Anyway, we should find some way to deduce that the frequency that the light bulb most emits is near the visible range. So now it's your turn:
1. Taking the idea of Wien's displacement law, which gives us the wavelength that a black body emits the most (by solving \frac{\partial u}{\partial \lambda}=0), we can find the frequency of the peak of emission from black bodies, by solving \frac{\partial u}{\partial f}=0. Note that the peak wavelength doesn't correspond to the peak frequency.
2. Assume that the light bulb is a black body. A common light bulb has operating temperature of about 3000K. From here, find the peak frequency of light bulb. This will give you the answer.

 

[fluidistic]

This is just a suggestion. I'm also really unsure about the question.

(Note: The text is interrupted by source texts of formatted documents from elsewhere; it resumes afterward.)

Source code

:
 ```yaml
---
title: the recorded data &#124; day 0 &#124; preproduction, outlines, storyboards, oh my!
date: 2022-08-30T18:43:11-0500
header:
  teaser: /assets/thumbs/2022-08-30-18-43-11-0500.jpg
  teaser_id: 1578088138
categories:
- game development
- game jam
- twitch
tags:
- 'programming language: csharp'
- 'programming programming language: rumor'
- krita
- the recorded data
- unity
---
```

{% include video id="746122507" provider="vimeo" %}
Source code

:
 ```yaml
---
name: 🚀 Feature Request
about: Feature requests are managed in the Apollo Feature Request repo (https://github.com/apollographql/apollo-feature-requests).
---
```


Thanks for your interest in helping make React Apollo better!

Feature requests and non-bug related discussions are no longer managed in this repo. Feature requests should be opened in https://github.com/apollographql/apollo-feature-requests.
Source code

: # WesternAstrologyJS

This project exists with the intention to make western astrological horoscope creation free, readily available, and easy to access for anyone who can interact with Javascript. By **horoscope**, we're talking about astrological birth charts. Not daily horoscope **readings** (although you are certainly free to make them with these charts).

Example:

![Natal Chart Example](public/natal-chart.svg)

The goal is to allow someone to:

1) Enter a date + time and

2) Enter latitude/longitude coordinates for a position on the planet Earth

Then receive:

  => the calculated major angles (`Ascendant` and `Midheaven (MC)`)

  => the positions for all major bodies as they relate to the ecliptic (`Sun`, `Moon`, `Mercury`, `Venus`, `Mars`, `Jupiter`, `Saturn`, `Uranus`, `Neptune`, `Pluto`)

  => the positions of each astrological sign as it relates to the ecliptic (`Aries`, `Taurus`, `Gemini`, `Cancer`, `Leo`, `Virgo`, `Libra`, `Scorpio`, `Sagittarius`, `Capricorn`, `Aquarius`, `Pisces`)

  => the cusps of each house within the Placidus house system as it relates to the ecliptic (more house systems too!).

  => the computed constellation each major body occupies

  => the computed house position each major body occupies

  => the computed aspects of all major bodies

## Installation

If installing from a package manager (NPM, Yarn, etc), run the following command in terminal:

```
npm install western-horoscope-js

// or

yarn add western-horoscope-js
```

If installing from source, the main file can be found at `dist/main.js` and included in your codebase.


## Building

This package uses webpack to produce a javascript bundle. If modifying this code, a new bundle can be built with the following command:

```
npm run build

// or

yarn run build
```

For a common incandescent light bulb, the radiation it emits is mostly near/in visible spectrum. This is just my speculation, because if it mostly emits ultraviolet or infrared rays, it harms people and thus wouldn't be used widely. If we know the range of electromagnetic radiation that the light bulb emits the most, we get the answer to the question easily.

Mostly infrared I'd say. See http://en.wikipedia.org/wiki/Light_bulb#Efficiency_comparisons.

Anyway, we should find some way to deduce that the frequency that the light bulb most emits is near the visible range. So now it's your turn:
1. Taking the idea of Wien's displacement law, which gives us the wavelength that a black body emits the most (by solving \frac{\partial u}{\partial \lambda}=0), we can find the frequency of the peak of emission from black bodies, by solving \frac{\partial u}{\partial f}=0. Note that the peak wavelength doesn't correspond to the peak frequency.
2. Assume that the light bulb is a black body. A common light bulb has operating temperature of about 3000K. From here, find the peak frequency of light bulb. This will give you the answer.

Seems interesting. I'll investigate what is the "u" function.

 

[hikaru1221]

Mostly infrared I'd say. See http://en.wikipedia.org/wiki/Light_bulb#Efficiency_comparisons.

Yep. By "infrared", I mean radiation whose wavelength is very far from visible range (visible range is so narrow, so most of the time, things emit mostly radiation out of that range). My rough calculation showed that the peak wavelength is a bit above 750nm, so strictly speaking, it lies in infrared range, but saying in a "tricky way", I'll say it lies near the visible range

I'll investigate what is the "u" function.

Sorry for not clarifying it earlier. It's specific radiative intensity of black bodies (I'm not sure how it's called in English).
And, to the OP, note that the "u" functions in those 2 equations are different.